На эти вопросы ответов было много. Каждый мог думать, как хотел. Маняша считала: никто не знает.
Горько было сознавать Маняше, что еще один человек закончил свое земное существование. На земле не нашла счастья, так на небе рассчитывала дополучить. А вдруг нет никакого неба, и все счастье, все до капельки, получает каждый человек на грешной земле? Кто больше, кто меньше, кто совсем ничего, но только здесь, на земле.
Маняша миновала автобусную остановку и подбежала к воротам. Возле них сидела на корточках слепая старушка, с алюминиевой кружкой для подаяния. Маняша пощупала в кармане забытую мелочь, вынула монету. Это оказался пятак. И она бросила пятак в кружку.
«Не сон ли сбылся? — мелькнуло у Маняши. — Может, все проще простого. Кинула старушке пятачок — вот и ответ. И вся жизнь, может, к малой простоте сводится. Да только к какой?»
За монастырской стеной слева возвышалась над липами белая колокольня. Колоколов на ней уже давно не было, от старого назначения осталось одно название. Да еще красота. На колоколенку любо было посмотреть. Манила взгляд прямота ее и стройность. Как бежишь, так обязательно поднимешь глаза к небу. Люди и в старину знали, как надо строить.
От колокольни до храма рукой подать. Маняша свернула под липы, чтобы пробежать напрямик к паперти. Она хотя и бежала не шибко, переходила и на шаг, но все равно запыхалась, дыхание перехватило, в левом боку кололо. Решив, что все равно успеет, остановилась, чтобы немножко отдышаться. И тут как раз из-за угла медленно выехала грузовая автомашина. В кузове сидели женщины, все в черных платках. К кабине была прислонена черная крышка гроба.

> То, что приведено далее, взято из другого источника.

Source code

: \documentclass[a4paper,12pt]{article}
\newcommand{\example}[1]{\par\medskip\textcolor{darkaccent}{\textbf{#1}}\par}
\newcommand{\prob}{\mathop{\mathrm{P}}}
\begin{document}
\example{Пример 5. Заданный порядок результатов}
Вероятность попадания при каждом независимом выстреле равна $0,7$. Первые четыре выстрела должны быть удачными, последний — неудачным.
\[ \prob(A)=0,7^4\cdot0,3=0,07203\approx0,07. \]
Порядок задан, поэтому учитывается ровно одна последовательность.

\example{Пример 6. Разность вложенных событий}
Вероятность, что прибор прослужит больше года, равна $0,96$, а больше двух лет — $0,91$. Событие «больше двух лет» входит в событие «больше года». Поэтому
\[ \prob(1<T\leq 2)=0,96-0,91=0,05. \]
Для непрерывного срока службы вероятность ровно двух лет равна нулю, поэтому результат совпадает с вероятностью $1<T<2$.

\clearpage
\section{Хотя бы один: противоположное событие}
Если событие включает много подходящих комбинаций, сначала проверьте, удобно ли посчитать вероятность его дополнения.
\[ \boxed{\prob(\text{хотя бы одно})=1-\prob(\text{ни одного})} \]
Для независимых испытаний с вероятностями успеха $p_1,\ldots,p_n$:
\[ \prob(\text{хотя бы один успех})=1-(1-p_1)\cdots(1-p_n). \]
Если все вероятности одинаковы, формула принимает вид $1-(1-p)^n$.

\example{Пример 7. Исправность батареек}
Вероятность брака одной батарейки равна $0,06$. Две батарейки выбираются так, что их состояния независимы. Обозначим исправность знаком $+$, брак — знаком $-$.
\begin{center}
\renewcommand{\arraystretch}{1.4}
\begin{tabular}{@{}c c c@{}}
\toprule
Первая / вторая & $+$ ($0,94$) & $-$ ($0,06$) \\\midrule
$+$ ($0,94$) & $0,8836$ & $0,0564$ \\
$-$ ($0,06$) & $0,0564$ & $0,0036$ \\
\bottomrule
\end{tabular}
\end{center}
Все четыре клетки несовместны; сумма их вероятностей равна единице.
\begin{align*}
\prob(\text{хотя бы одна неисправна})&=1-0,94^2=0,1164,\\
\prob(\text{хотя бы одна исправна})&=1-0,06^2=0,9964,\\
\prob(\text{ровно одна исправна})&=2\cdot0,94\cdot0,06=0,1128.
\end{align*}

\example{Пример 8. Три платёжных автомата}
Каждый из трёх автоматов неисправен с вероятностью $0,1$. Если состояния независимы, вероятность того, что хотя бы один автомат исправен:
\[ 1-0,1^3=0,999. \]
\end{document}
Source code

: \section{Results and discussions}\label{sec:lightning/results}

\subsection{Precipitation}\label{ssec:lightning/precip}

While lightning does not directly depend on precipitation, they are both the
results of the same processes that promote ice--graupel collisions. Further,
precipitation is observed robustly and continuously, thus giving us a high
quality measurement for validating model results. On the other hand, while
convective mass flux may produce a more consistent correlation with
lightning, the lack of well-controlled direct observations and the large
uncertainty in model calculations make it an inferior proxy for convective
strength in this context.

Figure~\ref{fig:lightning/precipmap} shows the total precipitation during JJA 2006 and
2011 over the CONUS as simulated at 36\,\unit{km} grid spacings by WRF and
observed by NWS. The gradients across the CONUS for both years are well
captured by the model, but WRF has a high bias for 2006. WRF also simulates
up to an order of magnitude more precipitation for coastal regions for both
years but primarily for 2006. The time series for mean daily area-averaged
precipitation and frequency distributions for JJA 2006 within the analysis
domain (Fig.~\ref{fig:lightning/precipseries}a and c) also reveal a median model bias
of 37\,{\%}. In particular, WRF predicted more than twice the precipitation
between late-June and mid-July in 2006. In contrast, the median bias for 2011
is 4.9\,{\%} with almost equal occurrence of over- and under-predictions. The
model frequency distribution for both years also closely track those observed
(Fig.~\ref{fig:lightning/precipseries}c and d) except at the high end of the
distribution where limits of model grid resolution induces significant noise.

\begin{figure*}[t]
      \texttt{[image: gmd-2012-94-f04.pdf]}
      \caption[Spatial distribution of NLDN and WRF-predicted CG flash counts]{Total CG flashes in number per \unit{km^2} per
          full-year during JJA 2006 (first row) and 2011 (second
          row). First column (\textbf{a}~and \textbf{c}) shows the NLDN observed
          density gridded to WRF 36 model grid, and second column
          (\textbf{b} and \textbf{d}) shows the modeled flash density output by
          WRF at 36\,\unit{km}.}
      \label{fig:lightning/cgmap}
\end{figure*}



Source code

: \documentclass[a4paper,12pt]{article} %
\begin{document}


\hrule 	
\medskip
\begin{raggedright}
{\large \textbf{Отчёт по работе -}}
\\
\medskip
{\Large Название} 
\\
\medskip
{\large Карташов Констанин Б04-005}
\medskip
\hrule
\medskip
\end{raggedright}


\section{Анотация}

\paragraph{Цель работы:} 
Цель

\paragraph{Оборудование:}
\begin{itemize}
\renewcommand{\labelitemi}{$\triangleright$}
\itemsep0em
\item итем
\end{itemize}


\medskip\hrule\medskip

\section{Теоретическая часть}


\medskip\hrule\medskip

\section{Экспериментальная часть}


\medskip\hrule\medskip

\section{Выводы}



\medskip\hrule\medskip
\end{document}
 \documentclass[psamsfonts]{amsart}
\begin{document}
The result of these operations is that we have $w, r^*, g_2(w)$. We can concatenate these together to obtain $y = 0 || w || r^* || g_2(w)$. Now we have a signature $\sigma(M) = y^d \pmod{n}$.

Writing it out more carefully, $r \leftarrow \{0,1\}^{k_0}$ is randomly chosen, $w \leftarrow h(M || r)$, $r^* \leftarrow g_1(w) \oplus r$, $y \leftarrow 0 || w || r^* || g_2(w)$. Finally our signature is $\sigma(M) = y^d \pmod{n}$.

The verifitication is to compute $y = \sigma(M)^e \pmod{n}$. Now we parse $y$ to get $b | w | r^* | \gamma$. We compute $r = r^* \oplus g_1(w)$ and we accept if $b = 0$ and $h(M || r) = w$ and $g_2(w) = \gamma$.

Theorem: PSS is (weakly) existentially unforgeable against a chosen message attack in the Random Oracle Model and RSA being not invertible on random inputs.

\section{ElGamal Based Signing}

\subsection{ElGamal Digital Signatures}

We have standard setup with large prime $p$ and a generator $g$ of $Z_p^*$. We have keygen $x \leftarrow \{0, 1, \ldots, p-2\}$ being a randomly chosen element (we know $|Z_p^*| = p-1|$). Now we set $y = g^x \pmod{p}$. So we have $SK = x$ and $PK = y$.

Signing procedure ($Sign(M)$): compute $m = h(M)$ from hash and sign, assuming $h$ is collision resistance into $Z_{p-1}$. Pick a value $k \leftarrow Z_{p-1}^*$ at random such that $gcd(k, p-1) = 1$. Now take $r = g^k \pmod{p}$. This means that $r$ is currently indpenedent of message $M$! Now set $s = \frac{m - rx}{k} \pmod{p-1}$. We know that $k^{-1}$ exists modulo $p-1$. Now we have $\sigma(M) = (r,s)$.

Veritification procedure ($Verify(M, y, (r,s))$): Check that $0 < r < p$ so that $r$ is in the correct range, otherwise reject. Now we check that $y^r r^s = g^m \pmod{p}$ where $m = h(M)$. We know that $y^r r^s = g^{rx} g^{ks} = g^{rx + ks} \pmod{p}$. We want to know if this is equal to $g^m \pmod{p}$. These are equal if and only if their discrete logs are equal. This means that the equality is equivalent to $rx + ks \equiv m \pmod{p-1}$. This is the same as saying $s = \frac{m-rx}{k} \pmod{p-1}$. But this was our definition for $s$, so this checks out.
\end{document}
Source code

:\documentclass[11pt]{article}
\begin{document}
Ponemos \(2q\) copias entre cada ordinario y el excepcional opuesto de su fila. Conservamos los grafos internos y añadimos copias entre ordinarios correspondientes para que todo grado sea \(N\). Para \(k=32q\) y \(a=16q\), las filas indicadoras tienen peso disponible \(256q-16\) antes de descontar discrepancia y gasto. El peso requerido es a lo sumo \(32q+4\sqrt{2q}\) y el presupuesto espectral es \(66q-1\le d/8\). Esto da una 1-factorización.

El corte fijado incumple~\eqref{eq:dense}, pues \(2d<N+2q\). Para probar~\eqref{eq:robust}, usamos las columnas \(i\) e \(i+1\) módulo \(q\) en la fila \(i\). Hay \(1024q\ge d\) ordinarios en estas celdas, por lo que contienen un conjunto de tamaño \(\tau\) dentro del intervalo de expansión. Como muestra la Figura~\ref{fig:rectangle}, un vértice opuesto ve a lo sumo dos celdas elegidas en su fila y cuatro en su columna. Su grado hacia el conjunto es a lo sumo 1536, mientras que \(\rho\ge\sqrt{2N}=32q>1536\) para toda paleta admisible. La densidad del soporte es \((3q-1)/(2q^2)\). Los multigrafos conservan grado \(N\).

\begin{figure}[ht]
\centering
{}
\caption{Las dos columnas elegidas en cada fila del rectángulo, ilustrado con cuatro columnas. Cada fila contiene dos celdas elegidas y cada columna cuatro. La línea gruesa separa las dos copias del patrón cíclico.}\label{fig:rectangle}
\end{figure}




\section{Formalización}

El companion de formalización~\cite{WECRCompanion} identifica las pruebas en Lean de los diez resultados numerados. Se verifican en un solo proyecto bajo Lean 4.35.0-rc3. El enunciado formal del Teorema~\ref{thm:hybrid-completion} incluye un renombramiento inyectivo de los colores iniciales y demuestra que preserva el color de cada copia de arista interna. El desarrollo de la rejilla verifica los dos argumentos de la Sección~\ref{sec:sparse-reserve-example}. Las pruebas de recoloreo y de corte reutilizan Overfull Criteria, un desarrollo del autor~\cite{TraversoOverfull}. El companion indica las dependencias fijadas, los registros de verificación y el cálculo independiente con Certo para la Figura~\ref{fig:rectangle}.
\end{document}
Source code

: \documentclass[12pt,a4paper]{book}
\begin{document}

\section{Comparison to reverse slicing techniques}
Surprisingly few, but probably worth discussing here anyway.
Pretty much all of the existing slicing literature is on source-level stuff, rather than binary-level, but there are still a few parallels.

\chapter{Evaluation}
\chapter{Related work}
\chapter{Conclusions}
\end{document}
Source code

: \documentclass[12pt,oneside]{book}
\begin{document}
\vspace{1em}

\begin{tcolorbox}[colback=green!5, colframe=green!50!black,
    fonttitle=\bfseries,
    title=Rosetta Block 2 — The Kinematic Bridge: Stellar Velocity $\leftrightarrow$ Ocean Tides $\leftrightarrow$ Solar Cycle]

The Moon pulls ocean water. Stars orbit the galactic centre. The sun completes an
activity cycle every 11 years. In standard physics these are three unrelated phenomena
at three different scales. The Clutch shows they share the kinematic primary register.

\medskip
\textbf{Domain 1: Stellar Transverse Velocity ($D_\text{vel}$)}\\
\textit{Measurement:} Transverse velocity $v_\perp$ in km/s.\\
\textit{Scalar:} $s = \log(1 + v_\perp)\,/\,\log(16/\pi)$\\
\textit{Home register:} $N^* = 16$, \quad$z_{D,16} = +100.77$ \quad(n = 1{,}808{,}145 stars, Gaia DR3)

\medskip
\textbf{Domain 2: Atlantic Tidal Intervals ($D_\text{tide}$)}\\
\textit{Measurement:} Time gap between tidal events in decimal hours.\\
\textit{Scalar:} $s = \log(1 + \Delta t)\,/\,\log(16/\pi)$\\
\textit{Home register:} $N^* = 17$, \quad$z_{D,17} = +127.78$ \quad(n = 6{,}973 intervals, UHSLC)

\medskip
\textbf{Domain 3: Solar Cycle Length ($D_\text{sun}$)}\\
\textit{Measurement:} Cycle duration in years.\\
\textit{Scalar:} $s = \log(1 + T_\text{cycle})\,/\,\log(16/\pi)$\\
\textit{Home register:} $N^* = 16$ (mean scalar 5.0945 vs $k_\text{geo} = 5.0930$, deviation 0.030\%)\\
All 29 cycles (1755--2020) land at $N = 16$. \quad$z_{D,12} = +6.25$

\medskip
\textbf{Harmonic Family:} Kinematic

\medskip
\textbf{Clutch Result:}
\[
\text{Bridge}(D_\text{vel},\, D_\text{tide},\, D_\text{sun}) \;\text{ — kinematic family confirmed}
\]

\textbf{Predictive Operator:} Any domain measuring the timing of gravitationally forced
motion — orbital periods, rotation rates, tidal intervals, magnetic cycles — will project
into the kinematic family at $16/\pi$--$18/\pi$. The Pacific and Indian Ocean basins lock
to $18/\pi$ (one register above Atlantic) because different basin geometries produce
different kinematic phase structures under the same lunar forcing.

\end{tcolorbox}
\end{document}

Эту крышку Маняша сначала не увидела. Машина развернулась и тихо поехала дальше, мимо стены храма, чтобы повернуть направо, к воротам, сквозь которые только что прошла Маняша. На кладбище ехала машина, и везла она гроб с телом новопреставленной рабы божьей Павлы Александровны Кривобоковой. Не успела Маняша. Опоздала на какие-нибудь две минуты. Из-за дяди Лукьяна, из-за Родимушки этого, конечно, опоздала!